WHAT THE TASK ASKS: For each line of the data below, copy it if it holds the word "port".

DATA SECTION:
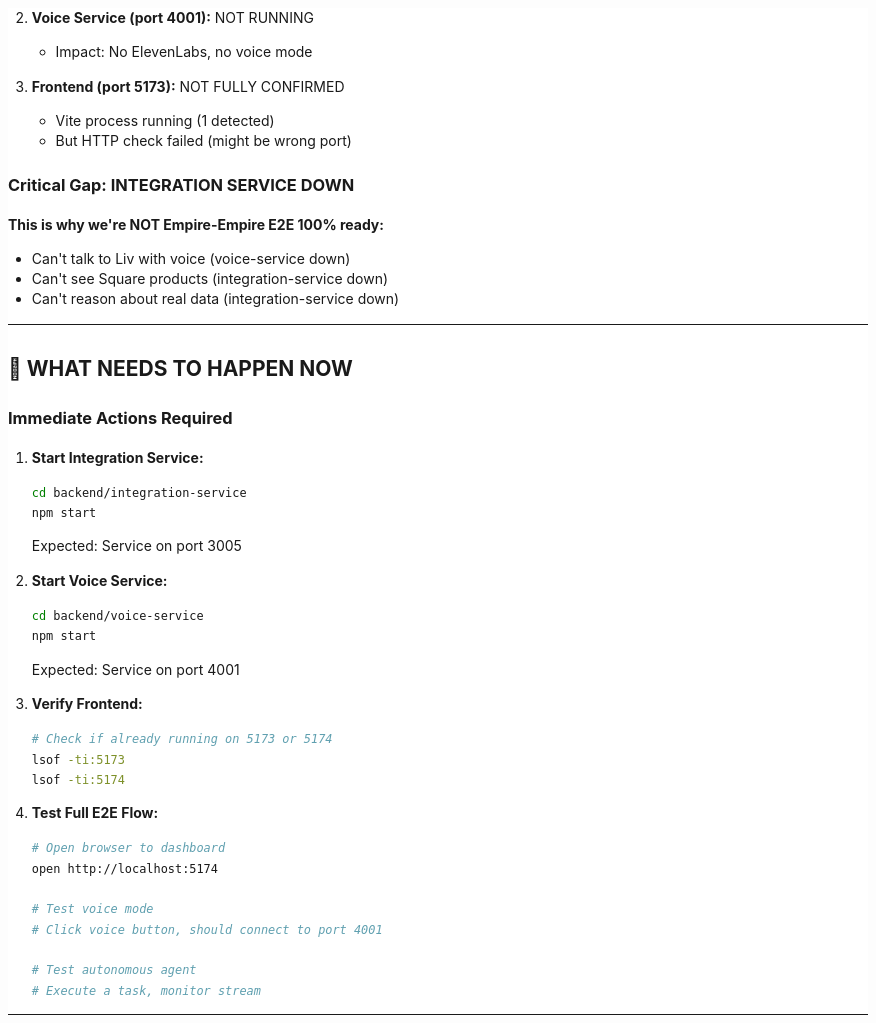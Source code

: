 2. **Voice Service (port 4001):** NOT RUNNING
   - Impact: No ElevenLabs, no voice mode

3. **Frontend (port 5173):** NOT FULLY CONFIRMED
   - Vite process running (1 detected)
   - But HTTP check failed (might be wrong port)

### Critical Gap: INTEGRATION SERVICE DOWN

**This is why we're NOT Empire-Empire E2E 100% ready:**

- Can't talk to Liv with voice (voice-service down)
- Can't see Square products (integration-service down)
- Can't reason about real data (integration-service down)

---

## 🔧 WHAT NEEDS TO HAPPEN NOW

### Immediate Actions Required

1. **Start Integration Service:**

   ```bash
   cd backend/integration-service
   npm start
   ```

   Expected: Service on port 3005

2. **Start Voice Service:**

   ```bash
   cd backend/voice-service
   npm start
   ```

   Expected: Service on port 4001

3. **Verify Frontend:**

   ```bash
   # Check if already running on 5173 or 5174
   lsof -ti:5173
   lsof -ti:5174
   ```

4. **Test Full E2E Flow:**

   ```bash
   # Open browser to dashboard
   open http://localhost:5174

   # Test voice mode
   # Click voice button, should connect to port 4001

   # Test autonomous agent
   # Execute a task, monitor stream
   ```

---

RESPONSE:
: 2. **Voice Service (port 4001):** NOT RUNNING
3. **Frontend (port 5173):** NOT FULLY CONFIRMED
   - But HTTP check failed (might be wrong port)
   Expected: Service on port 3005
   Expected: Service on port 4001
   # Click voice button, should connect to port 4001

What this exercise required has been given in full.